5 months ago
hi, whenever i deploy my project it runs perfectly fine for a day or two then the requests get 499 and 502 errors, the only way to fix it is by redeploying it, i tried searching on what could use it but couldn't really find any solutions
project-id: 6bf56526-ebe4-41fa-ac7f-573821bcbf55
26 Replies
5 months ago
Any deploy logs from your app that you can share (make sure nothing sensible is in there) and the metrics
Maybe it’s a resources limit issue/memory leak?
there is no errors in the deploy logs and it doesn't seem like its going over the resources limit according to the metrics


5 months ago
No errors on the project activity? Like a OOM warning
5 months ago
Whats the runtime of your app? Node/python/etc
and is this service connecting to a database?
its python using fastapi
no the service isnt connected to a database but its connected to a volume (if that helps)
do note that the project is serverless too
5 months ago
Could you describe what the /health endpoint does?
is there a chance that the "mounting volume" overlapped with the "/health" request causing the 499 error which caused the other 502 errors? (sorry if that sounds kinda stupid, i am not really experienced in host stuff)
5 months ago
🤔
5 months ago
This picture on the logs here, that was your attempt to restart the service but it still didn't work right?
From the healthchecks image, I could see at 18:15 it kinda stopped working and then you attempted to restart to fix it but that also failed.
Am I following correctly?
no that wasnt me that was the serverless function, it goes to sleep(which in that case shutting down server) when its inactive for 10 minutes
5 months ago
Gotcha
5 months ago
When your serverless function uses the volume, does it access it in a non-blocking way?
blocking
def _blocking_probe_write():
"""Synchronous disk touch that can block the event loop."""

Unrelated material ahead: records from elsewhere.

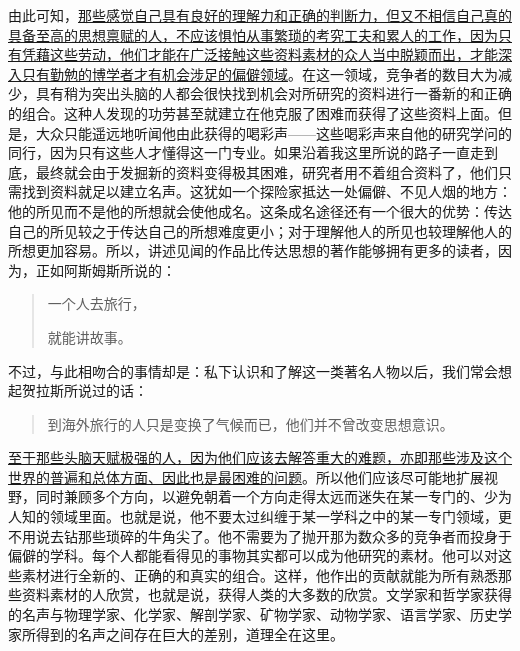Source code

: \documentclass[12pt,oneside]{book}
\begin{document}
由此可知，\uline{那些感觉自己具有良好的理解力和正确的判断力，但又不相信自己真的具备至高的思想禀赋的人，不应该惧怕从事繁琐的考究工夫和累人的工作，因为只有凭藉这些劳动，他们才能在广泛接触这些资料素材的众人当中脱颖而出，才能深入只有勤勉的博学者才有机会涉足的偏僻领域}。在这一领域，竞争者的数目大为减少，具有稍为突出头脑的人都会很快找到机会对所研究的资料进行一番新的和正确的组合。这种人发现的功劳甚至就建立在他克服了困难而获得了这些资料上面。但是，大众只能遥远地听闻他由此获得的喝彩声——这些喝彩声来自他的研究学问的同行，因为只有这些人才懂得这一门专业。如果沿着我这里所说的路子一直走到底，最终就会由于发掘新的资料变得极其困难，研究者用不着组合资料了，他们只需找到资料就足以建立名声。这犹如一个探险家抵达一处偏僻、不见人烟的地方：他的所见而不是他的所想就会使他成名。这条成名途径还有一个很大的优势：传达自己的所见较之于传达自己的所想难度更小；对于理解他人的所见也较理解他人的所想更加容易。所以，讲述见闻的作品比传达思想的著作能够拥有更多的读者，因为，正如阿斯姆斯所说的： 

 
\begin{quotation}
一个人去旅行， 

就能讲故事。 
\end{quotation}


不过，与此相吻合的事情却是：私下认识和了解这一类著名人物以后，我们常会想起贺拉斯所说过的话： 

 
\begin{quotation}
到海外旅行的人只是变换了气候而已，他们并不曾改变思想意识。 
\end{quotation}
 

\uline{至于那些头脑天赋极强的人，因为他们应该去解答重大的难题，亦即那些涉及这个世界的普遍和总体方面、因此也是最困难的问题}。所以他们应该尽可能地扩展视野，同时兼顾多个方向，以避免朝着一个方向走得太远而迷失在某一专门的、少为人知的领域里面。也就是说，他不要太过纠缠于某一学科之中的某一专门领域，更不用说去钻那些琐碎的牛角尖了。他不需要为了抛开那为数众多的竞争者而投身于偏僻的学科。每个人都能看得见的事物其实都可以成为他研究的素材。他可以对这些素材进行全新的、正确的和真实的组合。这样，他作出的贡献就能为所有熟悉那些资料素材的人欣赏，也就是说，获得人类的大多数的欣赏。文学家和哲学家获得的名声与物理学家、化学家、解剖学家、矿物学家、动物学家、语言学家、历史学家所得到的名声之间存在巨大的差别，道理全在这里。 




\end{document}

path = os.path.join(VOLUME_DIR, ".probe")
with open(path, "a") as f:
f.write(f"{time.time()}\n")non-blocking
async def _nonblocking_probe_write(timeout=1.0):
"""Disk touch off the event loop, with a timeout."""
await asyncio.wait_for(asyncio.to_thread(_blocking_probe_write), timeout=timeout)5 months ago
This is around this possibility, any app code tries to run before volume mounts and blocks the event loop
i dont know?
the volume thing is mostly on railway's side, there is no code involved, i only tell it which folder in the repository to save in the volume (which is data folder)
and i just access like i access a normal file in folder like this
with open(f'data/ADV.json','r',encoding='utf-8') as file:
data = json.load(file)
file.close()5 months ago
cool. yea that has blocking potential (no asyncio)
5 months ago
i'm gonna give you some snippets in a sec
i am a bit confused tbh, the only time it reads or writes in the data folder is when it recieves "/run" request which according to the logs it wasnt called during the time of the crash
are you sure its related to the mounting volume?
5 months ago
I'm not 100% sure it's at that point specifically
But it'd be worth a shot to have something like this before your app runs:
@app.get("/ready")
async def ready():
try:
def probe_io():
p = os.path.join("data", ".probe")
os.makedirs("data", exist_ok=True)
open(p, "a").write(f"{time.time()}\n")
open(p, "r").readline()
await asyncio.wait_for(asyncio.to_thread(probe_io), timeout=1.0)
return {"ready": True}
except Exception as e:
raise HTTPException(status_code=503, detail=f"volume_unready:{type(e).__name__}")And set it as your service healthcheck

5 months ago
It's been ages since I ran servers using python so I might as well be wrong, just trying to help here <:salute:1137099685417451530>
There's a chance Railway doesn't load/run anything before volume mounts, but I'm also not sure about that.
tbh i got lost on what that code does lol, i will try it and see if that changes anything, ty ^^
5 months ago
It just tries to open a directory on the volume, write a file to make sure everything is ok and mounted, in a non-blocking way (doesn't block python's event loop)
Let me know if that makes anything better, if not, I'm pretty sure we have a lot of python enthusiasts that might have run into a similar problem before <:salute:1137099685417451530>
The code crashed again, but now I can confirm that it's because of the mounting volume overlapping with /health request (probably because I am waking the service up right before it's done with mounting volume)
The /ready doesn't really work because the deployment never restarts or anything when that happens
Is there a way to make it so that the service waits until it's done mounting volume before it starts to wake up?